Interestingly, the investigators were able to assess PDE activity in right atrial tissues from 18 patients in sinus rhythm and 7 patients with permanent AF. Total PDE activity was ~25% lower in patients with AF compared with those in sinus rhythm (p = 0.059). The difference was even greater with respect to PDE4 activity, which was reduced by 48% in AF patients versus those in sinus rhythm (p = 0.029). The investigators noted (not surprisingly) that the AF patients were older than those in sinus rhythm. Regression analysis confirmed that PDE4 activity was negatively associated with age. In an age-matched comparison, the difference between patients with AF versus those in sinus rhythm was smaller, but still approached statistical significance (p = 0.057). It thus seems likely that loss of PDE4 activity contributes to AF risk, and that the presence of AF is associated with a further reduction in PDE4 activity. Although a number of pro-arrhythmic pathways (sympathetic tone, hypertension, fibrosis, and so on.) also increase in prevalence with age, the results of Molina et al. (6) are intriguing.
These studies suggest that, by minimizing Ca2+ influx and spontaneous release events, PDE4 decreases the frequency of Ca2+ release mediated ectopic events and protects against arrhythmic activity. The studies in this report focused on right atrial appendage tissue specimens. As much of the current clinical focus on AF treatment centers on isolation of ectopic activity originating in the pulmonary vein region of the left atrium, it would be of interest in future studies to evaluate the regional abundance and distribution of PDE isoforms in the left and right atrial bodies, appendages, SA and atrioventricular nodes, and in the pulmonary vein region.
A primary concern for AF patients is the risk of cardioembolic stroke; AF increases risk of stroke 5- to 7-fold (7). Molina et al. (6) note that PDE4D has been linked to stroke risk in genome-wide association studies with stroke endpoints (8,9), but point out that these studies have not yet considered the possibility that atrial PDE4D may underlie this relationship. On the basis of the results presented, this seems to be a logical and important hypothesis. In genome wide association studies of AF cohorts (10,11), it will be possible to assess the role of PDE4D as a candidate gene associated with stroke risk. In such a study, if the number of strokes reported is sufficient, it should be straightforward to evaluate the hypothesis that atrial PDE4D activity is causally related with stroke as a result of AF.

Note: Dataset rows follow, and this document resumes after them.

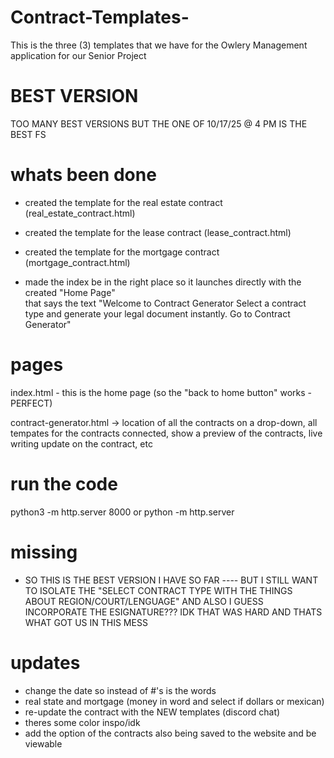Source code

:# Contract-Templates-
This is the three (3) templates that we have for the Owlery Management application for our Senior Project 

# BEST VERSION 
TOO MANY BEST VERSIONS BUT THE ONE OF 10/17/25 @ 4 PM IS THE BEST FS

# whats been done
- created the template for the real estate contract (real_estate_contract.html) 
- created the template for the lease contract (lease_contract.html)
- created the template for the mortgage contract (mortgage_contract.html)

- made the index be in the right place so it launches directly with the created "Home Page"     
    that says the text "Welcome to Contract Generator
                Select a contract type and generate your legal document instantly.
                            Go to Contract Generator"


# pages 
index.html - this is the home page (so the "back to home button" works - PERFECT)

contract-generator.html -> location of all the contracts on a drop-down, all tempates for the contracts connected, 
    show a preview of the contracts, live writing update on the contract, etc 

# run the code 
python3 -m http.server 8000
or
python -m http.server


# missing
- SO THIS IS THE BEST VERSION I HAVE SO FAR ---- BUT I STILL WANT TO ISOLATE THE "SELECT CONTRACT TYPE WITH THE THINGS ABOUT REGION/COURT/LENGUAGE" AND ALSO I GUESS INCORPORATE THE ESIGNATURE??? IDK THAT WAS HARD AND THATS WHAT GOT US IN THIS MESS


# updates 
- change the date so instead of #'s is the words 
- real state and mortgage (money in word and select if dollars or mexican)
- re-update the contract with the NEW templates (discord chat)
- theres some color inspo/idk 
- add the option of the contracts also being saved to the website and be viewable 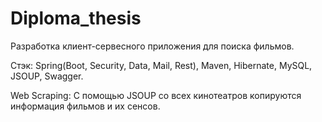 # Diploma_thesis
Разработка клиент-сервесного приложения для поиска фильмов.

Стэк: Spring(Boot, Security, Data, Mail, Rest), Maven, Hibernate, MySQL, JSOUP, Swagger.

Web Scraping: С помощью JSOUP со всех кинотеатров копируются информация фильмов и их сенсов. 
 
 
 
 

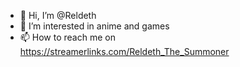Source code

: - 👋 Hi, I’m @Reldeth
- 👀 I’m interested in anime and games
- 📫 How to reach me on https://streamerlinks.com/Reldeth_The_Summoner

AF is the most common arrhythmia, and currently available antiarrhythmic treatments based on ion channel blockade have limited efficacy. Considerable recent effort has focused on the development of novel anticoagulants that help to reduce stroke risk in AF. Although these agents are welcomed and are likely to be exceptionally valuable, the study of Molina et al. (6) suggests the intriguing hypothesis that novel agents that selectively enhance PDE4D activity might simultaneously prevent atrial contractile dysfunction, limit atrial energy demands associated with Ca2+ cycling, help to prevent AF, and decrease stroke risk. Efforts to test this hypothesis would represent a significant step toward more effective management of AF.